Task inputs:
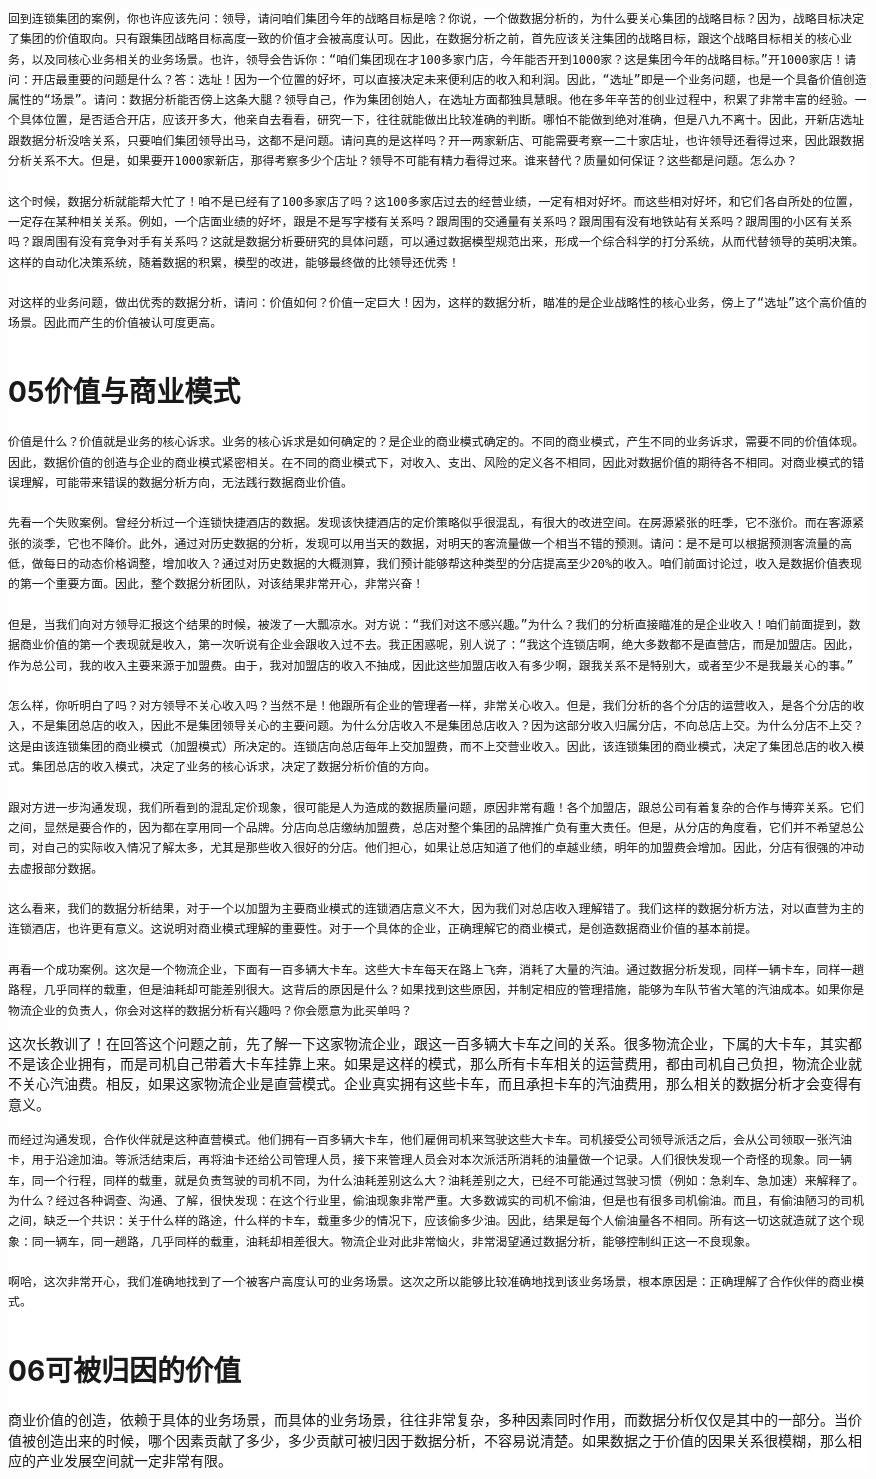     回到连锁集团的案例，你也许应该先问：领导，请问咱们集团今年的战略目标是啥？你说，一个做数据分析的，为什么要关心集团的战略目标？因为，战略目标决定了集团的价值取向。只有跟集团战略目标高度一致的价值才会被高度认可。因此，在数据分析之前，首先应该关注集团的战略目标，跟这个战略目标相关的核心业务，以及同核心业务相关的业务场景。也许，领导会告诉你：“咱们集团现在才100多家门店，今年能否开到1000家？这是集团今年的战略目标。”开1000家店！请问：开店最重要的问题是什么？答：选址！因为一个位置的好坏，可以直接决定未来便利店的收入和利润。因此，“选址”即是一个业务问题，也是一个具备价值创造属性的“场景”。请问：数据分析能否傍上这条大腿？领导自己，作为集团创始人，在选址方面都独具慧眼。他在多年辛苦的创业过程中，积累了非常丰富的经验。一个具体位置，是否适合开店，应该开多大，他亲自去看看，研究一下，往往就能做出比较准确的判断。哪怕不能做到绝对准确，但是八九不离十。因此，开新店选址跟数据分析没啥关系，只要咱们集团领导出马，这都不是问题。请问真的是这样吗？开一两家新店、可能需要考察一二十家店址，也许领导还看得过来，因此跟数据分析关系不大。但是，如果要开1000家新店，那得考察多少个店址？领导不可能有精力看得过来。谁来替代？质量如何保证？这些都是问题。怎么办？

    这个时候，数据分析就能帮大忙了！咱不是已经有了100多家店了吗？这100多家店过去的经营业绩，一定有相对好坏。而这些相对好坏，和它们各自所处的位置，一定存在某种相关关系。例如，一个店面业绩的好坏，跟是不是写字楼有关系吗？跟周围的交通量有关系吗？跟周围有没有地铁站有关系吗？跟周围的小区有关系吗？跟周围有没有竞争对手有关系吗？这就是数据分析要研究的具体问题，可以通过数据模型规范出来，形成一个综合科学的打分系统，从而代替领导的英明决策。这样的自动化决策系统，随着数据的积累，模型的改进，能够最终做的比领导还优秀！

    对这样的业务问题，做出优秀的数据分析，请问：价值如何？价值一定巨大！因为，这样的数据分析，瞄准的是企业战略性的核心业务，傍上了“选址”这个高价值的场景。因此而产生的价值被认可度更高。

# 05价值与商业模式

    价值是什么？价值就是业务的核心诉求。业务的核心诉求是如何确定的？是企业的商业模式确定的。不同的商业模式，产生不同的业务诉求，需要不同的价值体现。因此，数据价值的创造与企业的商业模式紧密相关。在不同的商业模式下，对收入、支出、风险的定义各不相同，因此对数据价值的期待各不相同。对商业模式的错误理解，可能带来错误的数据分析方向，无法践行数据商业价值。

    先看一个失败案例。曾经分析过一个连锁快捷酒店的数据。发现该快捷酒店的定价策略似乎很混乱，有很大的改进空间。在房源紧张的旺季，它不涨价。而在客源紧张的淡季，它也不降价。此外，通过对历史数据的分析，发现可以用当天的数据，对明天的客流量做一个相当不错的预测。请问：是不是可以根据预测客流量的高低，做每日的动态价格调整，增加收入？通过对历史数据的大概测算，我们预计能够帮这种类型的分店提高至少20%的收入。咱们前面讨论过，收入是数据价值表现的第一个重要方面。因此，整个数据分析团队，对该结果非常开心，非常兴奋！

    但是，当我们向对方领导汇报这个结果的时候，被泼了一大瓢凉水。对方说：“我们对这不感兴趣。”为什么？我们的分析直接瞄准的是企业收入！咱们前面提到，数据商业价值的第一个表现就是收入，第一次听说有企业会跟收入过不去。我正困惑呢，别人说了：“我这个连锁店啊，绝大多数都不是直营店，而是加盟店。因此，作为总公司，我的收入主要来源于加盟费。由于，我对加盟店的收入不抽成，因此这些加盟店收入有多少啊，跟我关系不是特别大，或者至少不是我最关心的事。”

    怎么样，你听明白了吗？对方领导不关心收入吗？当然不是！他跟所有企业的管理者一样，非常关心收入。但是，我们分析的各个分店的运营收入，是各个分店的收入，不是集团总店的收入，因此不是集团领导关心的主要问题。为什么分店收入不是集团总店收入？因为这部分收入归属分店，不向总店上交。为什么分店不上交？这是由该连锁集团的商业模式（加盟模式）所决定的。连锁店向总店每年上交加盟费，而不上交营业收入。因此，该连锁集团的商业模式，决定了集团总店的收入模式。集团总店的收入模式，决定了业务的核心诉求，决定了数据分析价值的方向。

    跟对方进一步沟通发现，我们所看到的混乱定价现象，很可能是人为造成的数据质量问题，原因非常有趣！各个加盟店，跟总公司有着复杂的合作与博弈关系。它们之间，显然是要合作的，因为都在享用同一个品牌。分店向总店缴纳加盟费，总店对整个集团的品牌推广负有重大责任。但是，从分店的角度看，它们并不希望总公司，对自己的实际收入情况了解太多，尤其是那些收入很好的分店。他们担心，如果让总店知道了他们的卓越业绩，明年的加盟费会增加。因此，分店有很强的冲动去虚报部分数据。

    这么看来，我们的数据分析结果，对于一个以加盟为主要商业模式的连锁酒店意义不大，因为我们对总店收入理解错了。我们这样的数据分析方法，对以直营为主的连锁酒店，也许更有意义。这说明对商业模式理解的重要性。对于一个具体的企业，正确理解它的商业模式，是创造数据商业价值的基本前提。

    再看一个成功案例。这次是一个物流企业，下面有一百多辆大卡车。这些大卡车每天在路上飞奔，消耗了大量的汽油。通过数据分析发现，同样一辆卡车，同样一趟路程，几乎同样的载重，但是油耗却可能差别很大。这背后的原因是什么？如果找到这些原因，并制定相应的管理措施，能够为车队节省大笔的汽油成本。如果你是物流企业的负责人，你会对这样的数据分析有兴趣吗？你会愿意为此买单吗？

   这次长教训了！在回答这个问题之前，先了解一下这家物流企业，跟这一百多辆大卡车之间的关系。很多物流企业，下属的大卡车，其实都不是该企业拥有，而是司机自己带着大卡车挂靠上来。如果是这样的模式，那么所有卡车相关的运营费用，都由司机自己负担，物流企业就不关心汽油费。相反，如果这家物流企业是直营模式。企业真实拥有这些卡车，而且承担卡车的汽油费用，那么相关的数据分析才会变得有意义。

    而经过沟通发现，合作伙伴就是这种直营模式。他们拥有一百多辆大卡车，他们雇佣司机来驾驶这些大卡车。司机接受公司领导派活之后，会从公司领取一张汽油卡，用于沿途加油。等派活结束后，再将油卡还给公司管理人员，接下来管理人员会对本次派活所消耗的油量做一个记录。人们很快发现一个奇怪的现象。同一辆车，同一个行程，同样的载重，就是负责驾驶的司机不同，为什么油耗差别这么大？油耗差别之大，已经不可能通过驾驶习惯（例如：急刹车、急加速）来解释了。为什么？经过各种调查、沟通、了解，很快发现：在这个行业里，偷油现象非常严重。大多数诚实的司机不偷油，但是也有很多司机偷油。而且，有偷油陋习的司机之间，缺乏一个共识：关于什么样的路途，什么样的卡车，载重多少的情况下，应该偷多少油。因此，结果是每个人偷油量各不相同。所有这一切这就造就了这个现象：同一辆车，同一趟路，几乎同样的载重，油耗却相差很大。物流企业对此非常恼火，非常渴望通过数据分析，能够控制纠正这一不良现象。

    啊哈，这次非常开心，我们准确地找到了一个被客户高度认可的业务场景。这次之所以能够比较准确地找到该业务场景，根本原因是：正确理解了合作伙伴的商业模式。

# 06可被归因的价值

商业价值的创造，依赖于具体的业务场景，而具体的业务场景，往往非常复杂，多种因素同时作用，而数据分析仅仅是其中的一部分。当价值被创造出来的时候，哪个因素贡献了多少，多少贡献可被归因于数据分析，不容易说清楚。如果数据之于价值的因果关系很模糊，那么相应的产业发展空间就一定非常有限。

What the exercise asks:
Wherever a line above contains the string "几乎同样的载重", copy that line.

Reply:
    再看一个成功案例。这次是一个物流企业，下面有一百多辆大卡车。这些大卡车每天在路上飞奔，消耗了大量的汽油。通过数据分析发现，同样一辆卡车，同样一趟路程，几乎同样的载重，但是油耗却可能差别很大。这背后的原因是什么？如果找到这些原因，并制定相应的管理措施，能够为车队节省大笔的汽油成本。如果你是物流企业的负责人，你会对这样的数据分析有兴趣吗？你会愿意为此买单吗？
    而经过沟通发现，合作伙伴就是这种直营模式。他们拥有一百多辆大卡车，他们雇佣司机来驾驶这些大卡车。司机接受公司领导派活之后，会从公司领取一张汽油卡，用于沿途加油。等派活结束后，再将油卡还给公司管理人员，接下来管理人员会对本次派活所消耗的油量做一个记录。人们很快发现一个奇怪的现象。同一辆车，同一个行程，同样的载重，就是负责驾驶的司机不同，为什么油耗差别这么大？油耗差别之大，已经不可能通过驾驶习惯（例如：急刹车、急加速）来解释了。为什么？经过各种调查、沟通、了解，很快发现：在这个行业里，偷油现象非常严重。大多数诚实的司机不偷油，但是也有很多司机偷油。而且，有偷油陋习的司机之间，缺乏一个共识：关于什么样的路途，什么样的卡车，载重多少的情况下，应该偷多少油。因此，结果是每个人偷油量各不相同。所有这一切这就造就了这个现象：同一辆车，同一趟路，几乎同样的载重，油耗却相差很大。物流企业对此非常恼火，非常渴望通过数据分析，能够控制纠正这一不良现象。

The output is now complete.